_To do:_
Extract, exactly as written, each line from the start of the records below to the line containing "This document describes", both ends included; drop the pictures.

_Material provided:_
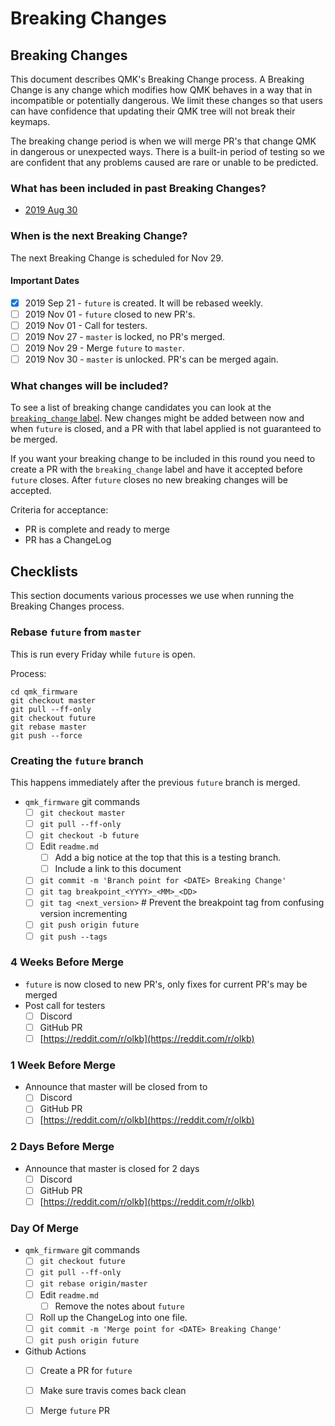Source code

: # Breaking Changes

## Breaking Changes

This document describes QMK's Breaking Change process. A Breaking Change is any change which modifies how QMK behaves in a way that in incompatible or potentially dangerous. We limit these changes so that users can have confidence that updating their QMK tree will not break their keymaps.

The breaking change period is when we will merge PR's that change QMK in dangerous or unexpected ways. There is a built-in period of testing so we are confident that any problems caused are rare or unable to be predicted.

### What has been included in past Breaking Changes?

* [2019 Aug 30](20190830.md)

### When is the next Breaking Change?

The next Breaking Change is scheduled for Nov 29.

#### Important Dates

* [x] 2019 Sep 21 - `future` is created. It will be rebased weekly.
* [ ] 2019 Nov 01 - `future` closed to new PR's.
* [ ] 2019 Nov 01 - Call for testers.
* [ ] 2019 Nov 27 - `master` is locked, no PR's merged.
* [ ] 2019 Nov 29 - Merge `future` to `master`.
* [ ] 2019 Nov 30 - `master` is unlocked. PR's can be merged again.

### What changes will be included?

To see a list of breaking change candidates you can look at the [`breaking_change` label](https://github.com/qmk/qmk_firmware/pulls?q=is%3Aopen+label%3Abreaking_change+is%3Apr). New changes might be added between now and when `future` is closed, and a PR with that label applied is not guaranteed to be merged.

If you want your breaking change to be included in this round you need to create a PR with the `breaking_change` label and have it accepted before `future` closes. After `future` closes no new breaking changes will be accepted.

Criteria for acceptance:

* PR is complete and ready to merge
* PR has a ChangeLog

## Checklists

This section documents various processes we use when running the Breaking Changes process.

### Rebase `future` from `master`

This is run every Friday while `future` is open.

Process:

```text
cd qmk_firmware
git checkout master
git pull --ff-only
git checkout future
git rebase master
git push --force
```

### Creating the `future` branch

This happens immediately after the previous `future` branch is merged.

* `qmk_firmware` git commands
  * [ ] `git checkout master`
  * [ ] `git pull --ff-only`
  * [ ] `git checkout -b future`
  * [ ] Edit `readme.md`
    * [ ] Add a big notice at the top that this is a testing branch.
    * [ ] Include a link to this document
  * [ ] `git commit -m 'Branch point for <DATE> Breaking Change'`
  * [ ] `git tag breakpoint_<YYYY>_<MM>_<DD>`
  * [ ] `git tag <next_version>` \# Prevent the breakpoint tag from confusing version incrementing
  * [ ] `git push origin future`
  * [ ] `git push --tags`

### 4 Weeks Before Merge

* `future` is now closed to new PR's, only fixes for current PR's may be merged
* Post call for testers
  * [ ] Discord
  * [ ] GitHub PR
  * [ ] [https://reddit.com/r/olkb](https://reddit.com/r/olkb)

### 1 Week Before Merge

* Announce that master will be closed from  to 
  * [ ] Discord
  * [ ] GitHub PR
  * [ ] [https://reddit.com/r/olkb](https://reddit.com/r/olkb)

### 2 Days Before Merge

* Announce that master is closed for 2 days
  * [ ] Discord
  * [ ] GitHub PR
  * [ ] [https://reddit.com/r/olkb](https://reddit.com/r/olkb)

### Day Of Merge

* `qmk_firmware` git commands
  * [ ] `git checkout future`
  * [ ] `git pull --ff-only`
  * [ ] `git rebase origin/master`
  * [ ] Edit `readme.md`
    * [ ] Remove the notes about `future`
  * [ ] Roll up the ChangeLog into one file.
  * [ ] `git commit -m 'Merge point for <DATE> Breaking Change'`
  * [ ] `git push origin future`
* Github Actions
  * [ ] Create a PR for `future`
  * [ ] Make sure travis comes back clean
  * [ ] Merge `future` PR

_Written response:_
Source code

: # Breaking Changes

## Breaking Changes

This document describes QMK's Breaking Change process. A Breaking Change is any change which modifies how QMK behaves in a way that in incompatible or potentially dangerous. We limit these changes so that users can have confidence that updating their QMK tree will not break their keymaps.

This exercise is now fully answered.